Admito que la biblioteca personal de una relevante figura cultural puede considerarse con toda justicia su fuente espiritual y, sin duda, la base sobre la que edificó su saber. De allí que sea razonable mirar con interés tal colección de libros y estimarlos en su real valía.
Desde tal perspectiva, no parece descabellado que, tras el fallecimiento una destacada autoridad intelectual, los libros que a ella pertenecieron se eleven a la categoría de bien cultural que, como tal, debe preservarse y ponerse a disposición de quienes tienen hambre y sed de sabiduría.
Sin embargo, aceptar todo lo anterior sin más -por irreflexivo principio de autoridad, injustificado endiosamiento y sobre todo carencia de criterios- deriva en nefastas consecuencias.

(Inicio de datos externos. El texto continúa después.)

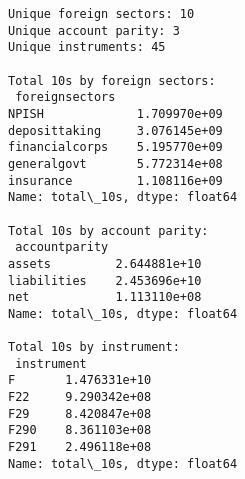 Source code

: \documentclass[11pt]{article}
\begin{document}
    \begin{Verbatim}[commandchars=\\\{\}]
Unique foreign sectors: 10
Unique account parity: 3
Unique instruments: 45

Total 10s by foreign sectors:
 foreignsectors
NPISH             1.709970e+09
deposittaking     3.076145e+09
financialcorps    5.195770e+09
generalgovt       5.772314e+08
insurance         1.108116e+09
Name: total\_10s, dtype: float64

Total 10s by account parity:
 accountparity
assets         2.644881e+10
liabilities    2.453696e+10
net            1.113110e+08
Name: total\_10s, dtype: float64

Total 10s by instrument:
 instrument
F       1.476331e+10
F22     9.290342e+08
F29     8.420847e+08
F290    8.361103e+08
F291    2.496118e+08
Name: total\_10s, dtype: float64
    \end{Verbatim}
\end{document}
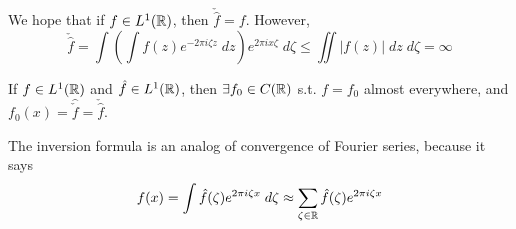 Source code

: \begin{rem}
    We hope that if $f \in L^1(\R)$, then $\check{\hat{f}} = f$. However,
    \[
        \check{\hat{f}} = \int \left( \int f(z) e^{-2 \pi i \zeta z} \; dz \right) e^{2 \pi i x \zeta} \; d\zeta
        \leq \iint |f(z)| \; dz \; d \zeta = \infty
    \] 
\end{rem}
\begin{thm}
    If $f \in L^1(\R)$ and $\hat{f} \in L^1(\R)$, then $\exists f_0 \in C(\R)$ s.t. $f = f_0$ almost everywhere, and
    $f_0(x) = \hat{\check{f}} = \check{\hat{f}}.$ 
\end{thm}

\begin{rem}
    The inversion formula is an analog of convergence of Fourier series, because it says
    \[
        f(x) = \int \hat{f}(\zeta) e^{2 \pi i \zeta x} \; d\zeta \approx \sum_{\zeta \in \R} \hat{f}(\zeta) e^{2 \pi i \zeta x}
    \]  

\end{rem}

Más allá del debate sobre los méritos de tal o cual persona (que en algunos casos sería perfectamente discutible), muchas veces ocurre que sus herederos/as sencillamente no hallan qué hacer con aquel supuesto manantial de cultura y, en lugar de tirarlos a la basura o hacer una hoguera onomástica, se les ocurre la feliz idea de donarlos a una biblioteca.
El mal viene cuando se los acepta sin someterlos a un cuidadoso proceso de selección.
Que un libro haya ocupado los estantes de éste o aquélla no significa necesariamente que Dios mismo lo haya insuflado con su aliento. Para merecer conservarse, deberá haber en él algo especial, bien sea por su origen, sus anotaciones, su edición, su dedicatoria, su escasez u otra condición singular desde algún punto de vista justificado.
Sin ese necesario filtro, la biblioteca aceptante corre el riesgo de reducirse a un receptáculo acrítico, cuya función final equivale a un eufemismo de basurero.